L’ILE PANORAMA – Suehiro Maruo, d’après Ranpo Edogawa

ile panoramaUn écrivain désargenté poursuit un rêve fou, l’édification d’un paradis terrestre, « l’île Panorama ». Lorsqu’il apprend que son sosie, un riche entrepreneur, est mort, il invente une macabre mascarade pour s’emparer de sa fortune et réaliser son fantasme.

Maruo s’approprie l’univers d’Edogawa à merveille : avec son trait si fin et si précis il détaille cette inquiétante île et son atmosphère délétère. L’esthétique décadente est explorée dans tous ses excès : toute beauté a sa part d’ombre dans ce conte raffiné et cruel. Un ouvrage de Maruo plus accessible que le reste de son oeuvre, souvent dérangeante, mais qui portera les curieux à lire La jeune fille aux camélias (IMHO) du même dessinateur, une variation autour d’Alice, mais au pays des monstres.

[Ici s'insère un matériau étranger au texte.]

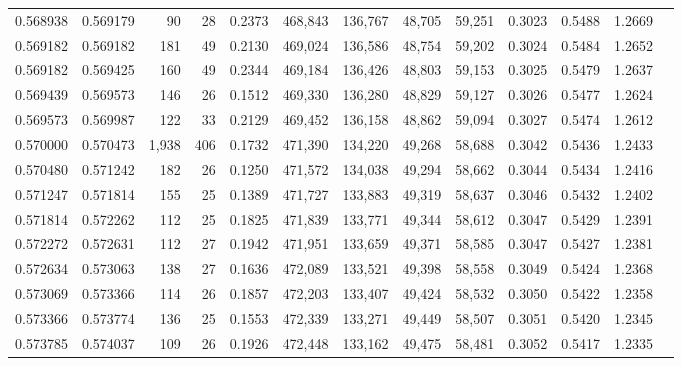 \begin{tabular}{rrrrrrrrrrrrr}
0.568938 & 0.569179 &    90 &  28 &                                     0.2373 & 468,843 & 136,767 &  48,705 &  59,251 & 0.3023 & 0.5488 & 1.2669 \\
0.569182 & 0.569182 &   181 &  49 &                                     0.2130 & 469,024 & 136,586 &  48,754 &  59,202 & 0.3024 & 0.5484 & 1.2652 \\
0.569182 & 0.569425 &   160 &  49 &                                     0.2344 & 469,184 & 136,426 &  48,803 &  59,153 & 0.3025 & 0.5479 & 1.2637 \\
0.569439 & 0.569573 &   146 &  26 &                                     0.1512 & 469,330 & 136,280 &  48,829 &  59,127 & 0.3026 & 0.5477 & 1.2624 \\
0.569573 & 0.569987 &   122 &  33 &                                     0.2129 & 469,452 & 136,158 &  48,862 &  59,094 & 0.3027 & 0.5474 & 1.2612 \\
0.570000 & 0.570473 & 1,938 & 406 &                                     0.1732 & 471,390 & 134,220 &  49,268 &  58,688 & 0.3042 & 0.5436 & 1.2433 \\
0.570480 & 0.571242 &   182 &  26 &                                     0.1250 & 471,572 & 134,038 &  49,294 &  58,662 & 0.3044 & 0.5434 & 1.2416 \\
0.571247 & 0.571814 &   155 &  25 &                                     0.1389 & 471,727 & 133,883 &  49,319 &  58,637 & 0.3046 & 0.5432 & 1.2402 \\
0.571814 & 0.572262 &   112 &  25 &                                     0.1825 & 471,839 & 133,771 &  49,344 &  58,612 & 0.3047 & 0.5429 & 1.2391 \\
0.572272 & 0.572631 &   112 &  27 &                                     0.1942 & 471,951 & 133,659 &  49,371 &  58,585 & 0.3047 & 0.5427 & 1.2381 \\
0.572634 & 0.573063 &   138 &  27 &                                     0.1636 & 472,089 & 133,521 &  49,398 &  58,558 & 0.3049 & 0.5424 & 1.2368 \\
0.573069 & 0.573366 &   114 &  26 &                                     0.1857 & 472,203 & 133,407 &  49,424 &  58,532 & 0.3050 & 0.5422 & 1.2358 \\
0.573366 & 0.573774 &   136 &  25 &                                     0.1553 & 472,339 & 133,271 &  49,449 &  58,507 & 0.3051 & 0.5420 & 1.2345 \\
0.573785 & 0.574037 &   109 &  26 &                                     0.1926 & 472,448 & 133,162 &  49,475 &  58,481 & 0.3052 & 0.5417 & 1.2335 \\

\end{tabular}
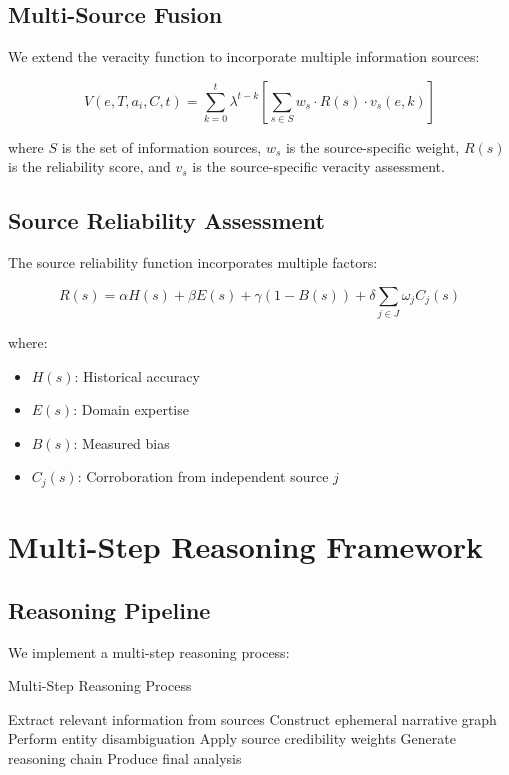 \documentclass[12pt, a4paper]{article}
\begin{document}
\subsection{Multi-Source Fusion}
We extend the veracity function to incorporate multiple information sources:

\begin{equation}
V(e, T, a_i, C, t) = \sum_{k=0}^t \lambda^{t-k} [\sum_{s \in S} w_s \cdot R(s) \cdot v_s(e, k)]
\end{equation}

where $S$ is the set of information sources, $w_s$ is the source-specific weight, $R(s)$ is the reliability score, and $v_s$ is the source-specific veracity assessment.

\subsection{Source Reliability Assessment}
The source reliability function incorporates multiple factors:

\begin{equation}
R(s) = \alpha H(s) + \beta E(s) + \gamma(1-B(s)) + \delta \sum_{j \in J} \omega_j C_j(s)
\end{equation}

where:
\begin{itemize}
    \item $H(s)$: Historical accuracy
    \item $E(s)$: Domain expertise
    \item $B(s)$: Measured bias
    \item $C_j(s)$: Corroboration from independent source $j$
\end{itemize}

\section{Multi-Step Reasoning Framework}
\subsection{Reasoning Pipeline}
We implement a multi-step reasoning process:

\begin{algorithm}[H]
\caption{Multi-Step Reasoning Process}
\begin{algorithmic}[1]
\State Extract relevant information from sources
\State Construct ephemeral narrative graph
\State Perform entity disambiguation
\State Apply source credibility weights
\State Generate reasoning chain
\State Produce final analysis
\end{algorithmic}
\end{algorithm}
\end{document}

Traduit du japonais par Miyako Slocombe.

Casterman – 13,50 €

LE CRIME DE MARTIYA VAN DER LEUN – Mischa Berlinski

crime de martiyaUn jeune journaliste américain tombe sur l’histoire d’une anthropologue américaine qui depuis 20 ans croupit en prison en Thaïlande suite au meurtre d’un missionnaire. De fil en aiguille, il retrace cette étrange aventure, et s’intéresse à la meutrière, mais aussi à sa victime, et aux dyalos, cette ethnie que Martiya étudiait.

Enquête criminelle, journalistique, anthropologique, psychologique : Mischa Berlinski se joue des genres et construit une passionnante intrigue aux nombreuses ramifications. Les généalogies de Martiya (fille d’un éminent linguiste hollandais et d’une Indonésienne) et de sa victime David (dont les aieux d’origine américaine sont missionnaires depuis trois générations en Asie) constituent en soi deux romans familiaux des plus aboutis. En ajoutant une dimension anthropologique mi-réaliste, sur les affres de l’enquête de terrain, mi-fictive, avec cette ethnie inventée mais absolument crédible, il fait de ce roman une curiosité littéraire particulièrement captivante.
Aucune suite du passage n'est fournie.